▸ **Directions**:
Among the entries below, only the lines starting at the one with "## Random Password" and ending at the one with "- [https://questionmark.town](https://questionmark.town)", both included, are to be printed exactly.
BEGIN Material shown
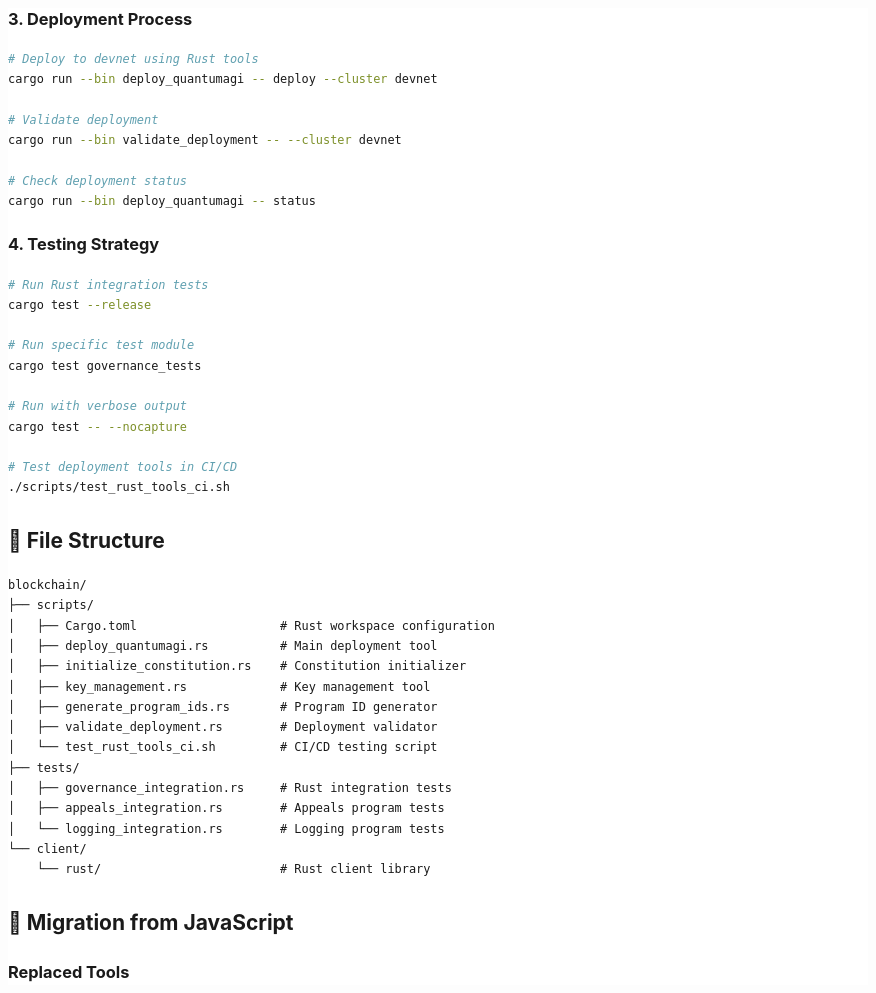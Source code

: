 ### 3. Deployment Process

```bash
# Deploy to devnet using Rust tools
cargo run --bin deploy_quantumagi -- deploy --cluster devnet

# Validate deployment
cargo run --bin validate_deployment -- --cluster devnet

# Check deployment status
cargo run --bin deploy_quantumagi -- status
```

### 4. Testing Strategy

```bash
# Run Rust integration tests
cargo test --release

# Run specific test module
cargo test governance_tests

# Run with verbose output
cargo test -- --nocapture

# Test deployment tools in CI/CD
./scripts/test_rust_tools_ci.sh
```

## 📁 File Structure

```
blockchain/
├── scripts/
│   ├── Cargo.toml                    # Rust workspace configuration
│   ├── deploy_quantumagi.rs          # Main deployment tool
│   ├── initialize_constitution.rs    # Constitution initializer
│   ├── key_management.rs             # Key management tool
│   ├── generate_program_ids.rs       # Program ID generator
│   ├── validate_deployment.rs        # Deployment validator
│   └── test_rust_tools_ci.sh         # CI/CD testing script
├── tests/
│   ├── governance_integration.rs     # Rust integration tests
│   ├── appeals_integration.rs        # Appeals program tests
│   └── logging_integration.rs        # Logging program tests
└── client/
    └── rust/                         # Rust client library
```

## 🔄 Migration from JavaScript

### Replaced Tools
END Material shown
BEGIN Material shown
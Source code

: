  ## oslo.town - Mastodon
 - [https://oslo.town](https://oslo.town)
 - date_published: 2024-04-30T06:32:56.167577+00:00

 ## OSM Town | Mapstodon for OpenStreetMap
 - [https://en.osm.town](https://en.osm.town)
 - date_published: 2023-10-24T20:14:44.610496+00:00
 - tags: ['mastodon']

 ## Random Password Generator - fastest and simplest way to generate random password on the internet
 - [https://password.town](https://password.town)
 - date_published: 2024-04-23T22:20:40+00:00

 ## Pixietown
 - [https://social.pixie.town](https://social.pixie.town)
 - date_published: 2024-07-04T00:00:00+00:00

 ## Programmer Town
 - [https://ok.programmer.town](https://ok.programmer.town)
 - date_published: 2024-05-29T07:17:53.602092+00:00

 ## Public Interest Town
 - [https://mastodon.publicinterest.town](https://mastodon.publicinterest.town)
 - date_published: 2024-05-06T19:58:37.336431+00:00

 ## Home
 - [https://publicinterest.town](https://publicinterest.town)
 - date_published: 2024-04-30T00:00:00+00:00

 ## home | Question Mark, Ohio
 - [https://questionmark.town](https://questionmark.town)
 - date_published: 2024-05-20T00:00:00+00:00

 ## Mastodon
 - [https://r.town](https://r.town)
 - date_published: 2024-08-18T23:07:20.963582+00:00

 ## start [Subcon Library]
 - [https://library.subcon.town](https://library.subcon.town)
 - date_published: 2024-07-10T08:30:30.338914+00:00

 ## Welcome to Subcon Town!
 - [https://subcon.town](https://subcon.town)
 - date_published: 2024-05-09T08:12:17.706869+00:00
END Material shown
▸ **Expected output**:
 ## Random Password Generator - fastest and simplest way to generate random password on the internet
 - [https://password.town](https://password.town)
 - date_published: 2024-04-23T22:20:40+00:00

 ## Pixietown
 - [https://social.pixie.town](https://social.pixie.town)
 - date_published: 2024-07-04T00:00:00+00:00

 ## Programmer Town
 - [https://ok.programmer.town](https://ok.programmer.town)
 - date_published: 2024-05-29T07:17:53.602092+00:00

 ## Public Interest Town
 - [https://mastodon.publicinterest.town](https://mastodon.publicinterest.town)
 - date_published: 2024-05-06T19:58:37.336431+00:00

 ## Home
 - [https://publicinterest.town](https://publicinterest.town)
 - date_published: 2024-04-30T00:00:00+00:00

 ## home | Question Mark, Ohio
 - [https://questionmark.town](https://questionmark.town)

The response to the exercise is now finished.